As the election stirred up all kinds of polarized opinions on energy — about pipelines, greenhouse emissions and more — Monica Gattinger wondered: What if we’re asking the wrong questions?
On Monday the University of Ottawa political scientist sat down to ask new questions, with close to 100 academics, energy industry people, bureaucrats and others.
They skipped the usual political platforms.
“We wanted to offer a different kind of debate, to try to bring a more evidence-informed, respectful, comprehensive discussion of issues,” she said.
Rather than arguing about their individual projects, such as nuclear plants or hydro dams, she asked participants to think about what energy systems our future will have.
“Are they likely to be dominated by big, centralized, top-down” systems, like our traditional oilpatch companies and big utilities? “Or by bottom-up, grassroots, democratized systems” that are often based in local communities?
She titled the discussion: Go big or go home?
Gattinger and her research group, called Positive Energy, are bringing philosophy to bear on energy.
She says it’s hard to make progress “when you’ve got our political parties split along partisan lines, whether it’s pipelines or the carbon tax or what have you.
“One of the reasons we’ve organized this debate is out of frustration with the debates that we saw on energy and climate in the federal election.”
And so, in a Château Laurier ballroom, energy experts spent a day talking philosophy. Politely, over coffee.
So, big versus small:
Canada seems likely to move away from oil- and gas-burning and toward more electricity, as with the federal Liberals’ promise to switch to all-electric cars in 20 years. To do that, says Mike Cleland, a consultant and former CEO of the Canadian Gas Association, we would need new generation equal to some 120 nuclear reactors, or about the same number of major hydro dams. Plus transmission lines. Lots more of those.

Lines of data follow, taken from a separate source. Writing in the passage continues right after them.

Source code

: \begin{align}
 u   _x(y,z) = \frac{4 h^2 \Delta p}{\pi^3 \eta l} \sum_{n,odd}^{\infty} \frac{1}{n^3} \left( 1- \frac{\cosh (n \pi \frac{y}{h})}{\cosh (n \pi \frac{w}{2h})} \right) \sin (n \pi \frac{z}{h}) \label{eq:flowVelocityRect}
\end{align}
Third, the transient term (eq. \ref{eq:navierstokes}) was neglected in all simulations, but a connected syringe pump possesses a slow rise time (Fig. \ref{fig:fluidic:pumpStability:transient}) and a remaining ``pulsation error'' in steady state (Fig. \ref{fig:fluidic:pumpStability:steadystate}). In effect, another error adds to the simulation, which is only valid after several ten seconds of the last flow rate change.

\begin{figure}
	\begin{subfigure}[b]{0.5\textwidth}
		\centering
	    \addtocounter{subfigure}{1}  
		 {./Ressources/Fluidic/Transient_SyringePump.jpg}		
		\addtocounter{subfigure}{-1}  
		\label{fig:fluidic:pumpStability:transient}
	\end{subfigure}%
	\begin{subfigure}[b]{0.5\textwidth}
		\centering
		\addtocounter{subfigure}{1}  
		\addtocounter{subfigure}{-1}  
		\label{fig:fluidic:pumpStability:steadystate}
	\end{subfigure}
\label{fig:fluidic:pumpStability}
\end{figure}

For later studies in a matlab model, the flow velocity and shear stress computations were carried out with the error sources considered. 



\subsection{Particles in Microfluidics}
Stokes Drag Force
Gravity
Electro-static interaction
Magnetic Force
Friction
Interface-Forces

You can’t, he argued, do all that by storing energy or increasing efficiency.
But Tonja Leach, a specialist in local energy, says efficiency should be seen as the “first fuel” of all.

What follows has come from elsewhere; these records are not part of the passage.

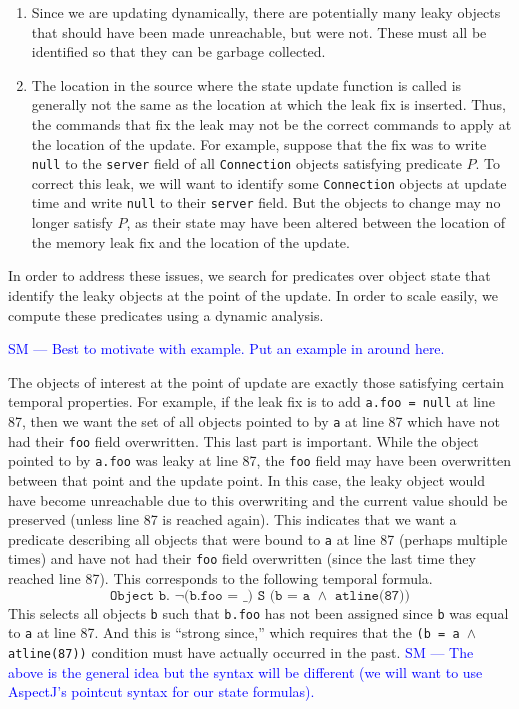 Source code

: \documentclass[natbib,preprint]{sigplanconf}
\newcommand{\stephencomment}[1]{\textcolor{blue}{SM --- #1}}
\begin{document}
\begin{enumerate}
\item
\label{enum:identify}
Since we are updating dynamically, there are potentially many leaky
objects that should have been made unreachable, but were not.  These
must all be identified so that they can be garbage collected.
\item 
\label{enum:different-loc}
The location in the source where the state update function is called
is generally not the same as the location at which the leak fix is
inserted.  Thus, the commands that fix the leak may not be the correct
commands to apply at the location of the update.  For example, suppose
that the fix was to write \texttt{null} to the \texttt{server} field
of all \texttt{Connection} objects satisfying predicate $P$.  To
correct this leak, we will want to identify some \texttt{Connection}
objects at update time and write \texttt{null} to their
\texttt{server} field.  But the objects to change may no longer
satisfy $P$, as their state may have been altered between the location
of the memory leak fix and the location of the update.
\end{enumerate}

In order to address these issues, we search for predicates over object
state that identify the leaky objects at the point of the update.  In
order to scale easily, we compute these predicates using a dynamic
analysis.

\stephencomment{Best to motivate with example.  Put an example in around here.}

The objects of interest at the point of update are exactly those satisfying certain temporal properties.  For example, if the leak fix is to add \texttt{a.foo = null} at line 87, then we want the set of all objects pointed to by \texttt{a} at line 87 which have not had their \texttt{foo} field overwritten.  This last part is important.  While the object pointed to by \texttt{a.foo} was leaky at line 87, the \texttt{foo} field may have been overwritten between that point and the update point.  In this case, the leaky object would have become unreachable due to this overwriting and the current value should be preserved (unless line 87 is reached again).  This indicates that we want a predicate describing all objects that were bound to \texttt{a} at line 87 (perhaps multiple times) and have not had their \texttt{foo} field overwritten (since the last time they reached line 87).  This corresponds to the following temporal formula.
\[\texttt{Object b. $\neg$(b.foo = \_) S (b = a $\wedge$ atline(87))}\]
This selects all objects \texttt{b} such that \texttt{b.foo} has not been assigned since \texttt{b} was equal to \texttt{a} at line 87.  And this is ``strong since,'' which requires that the \texttt{(b = a $\wedge$ atline(87))} condition must have actually occurred in the past.
\stephencomment{The above is the general idea but the syntax will be different (we will want to use AspectJ's pointcut syntax for our state formulas).}
\end{document}
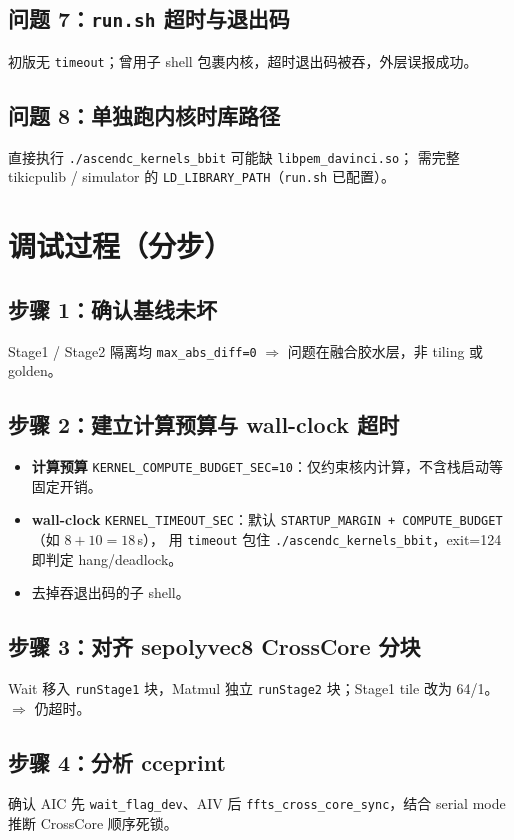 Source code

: \documentclass[UTF8,a4paper,11pt]{ctexart}
\begin{document}
\subsection{问题 7：\texttt{run.sh} 超时与退出码}
初版无 \texttt{timeout}；曾用子 shell 包裹内核，超时退出码被吞，外层误报成功。

\subsection{问题 8：单独跑内核时库路径}
直接执行 \texttt{./ascendc\_kernels\_bbit} 可能缺 \texttt{libpem\_davinci.so}；
需完整 tikicpulib / simulator 的 \texttt{LD\_LIBRARY\_PATH}（\texttt{run.sh} 已配置）。

\section{调试过程（分步）}

\subsection{步骤 1：确认基线未坏}
Stage1 / Stage2 隔离均 \texttt{max\_abs\_diff=0} $\Rightarrow$ 问题在融合胶水层，非 tiling 或 golden。

\subsection{步骤 2：建立计算预算与 wall-clock 超时}
\begin{itemize}
  \item \textbf{计算预算} \texttt{KERNEL\_COMPUTE\_BUDGET\_SEC=10}：仅约束核内计算，不含栈启动等固定开销。
  \item \textbf{wall-clock} \texttt{KERNEL\_TIMEOUT\_SEC}：默认 \texttt{STARTUP\_MARGIN + COMPUTE\_BUDGET}（如 $8+10=18$\,s），
        用 \texttt{timeout} 包住 \texttt{./ascendc\_kernels\_bbit}，exit=124 即判定 hang/deadlock。
  \item 去掉吞退出码的子 shell。
\end{itemize}

\subsection{步骤 3：对齐 sepolyvec8 CrossCore 分块}
Wait 移入 \texttt{runStage1} 块，Matmul 独立 \texttt{runStage2} 块；Stage1 tile 改为 64/1。
$\Rightarrow$ 仍超时。

\subsection{步骤 4：分析 cceprint}
确认 AIC 先 \texttt{wait\_flag\_dev}、AIV 后 \texttt{ffts\_cross\_core\_sync}，结合 serial mode 推断 CrossCore 顺序死锁。
\end{document}
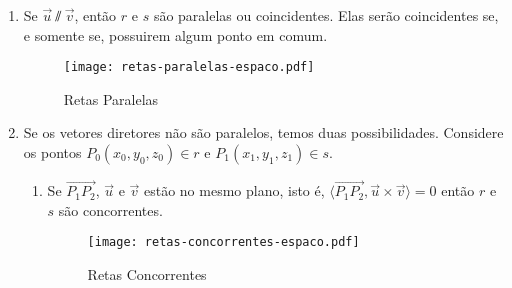 \begin{enumerate}
\item Se $\vec{u}\varparallel\vec{v}$, ent\~ao $r$ e $s$ s\~ao paralelas ou coincidentes. Elas ser\~ao coincidentes se, e somente se, possuirem algum ponto em comum.
\begin{figure}[h]
    \centering
    \caption{Retas Paralelas}
    \texttt{[image: retas-paralelas-espaco.pdf]}
\end{figure}
\item Se os vetores diretores n\~ao s\~ao paralelos, temos duas possibilidades. Considere os pontos $P_0(x_0,y_0,z_0) \in r$ e $P_1(x_1,y_1,z_1) \in s$.
\begin{enumerate}
\item Se $\vec{P_1P_2}$, $\vec{u}$ e $\vec{v}$ est\~ao no mesmo plano, isto \'e, $\langle\vec{P_1P_2}, \vec{u}\times\vec{v}\rangle = 0$ ent\~ao $r$ e $s$ s\~ao concorrentes.
\begin{figure}[h]
    \centering
    \caption{Retas Concorrentes}
    \texttt{[image: retas-concorrentes-espaco.pdf]}

\end{figure}
\end{enumerate}
\end{enumerate}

She said a 2018 study by the International Energy Agency and Natural Resources Canada found that Canada can cut its energy use by 1.9 per cent each year from now until 2050. And that would cover a large part of the greenhouse gas cuts that successive governments keep promising.
She argued that the future will not be driven by mega-projects, but rather by more decentralized energy systems, energy efficiency, Smart Energy Community projects, and solutions and momentum being driven by the bottom up.
Fine, said Shannon Joseph of the Canadian Association of Petroleum Producers, but small generation won’t feed Canada’s growing population.
New Canadians “all have energy needs,” she said. “And there are limits to the adaptability” of smaller, local energy networks.
“And local systems will always be dependent on big systems to mitigate risks.”
Our country doesn’t have final answers to these questions yet, Gattinger said, but she is optimistic.
Average Canadian people are more flexible, less polarized in their views on energy than political leaders are, she believes.
“Canadians don’t necessarily see things in stark terms. But they also don’t have a lot of confidence in their decision-makers” to plan the future of energy.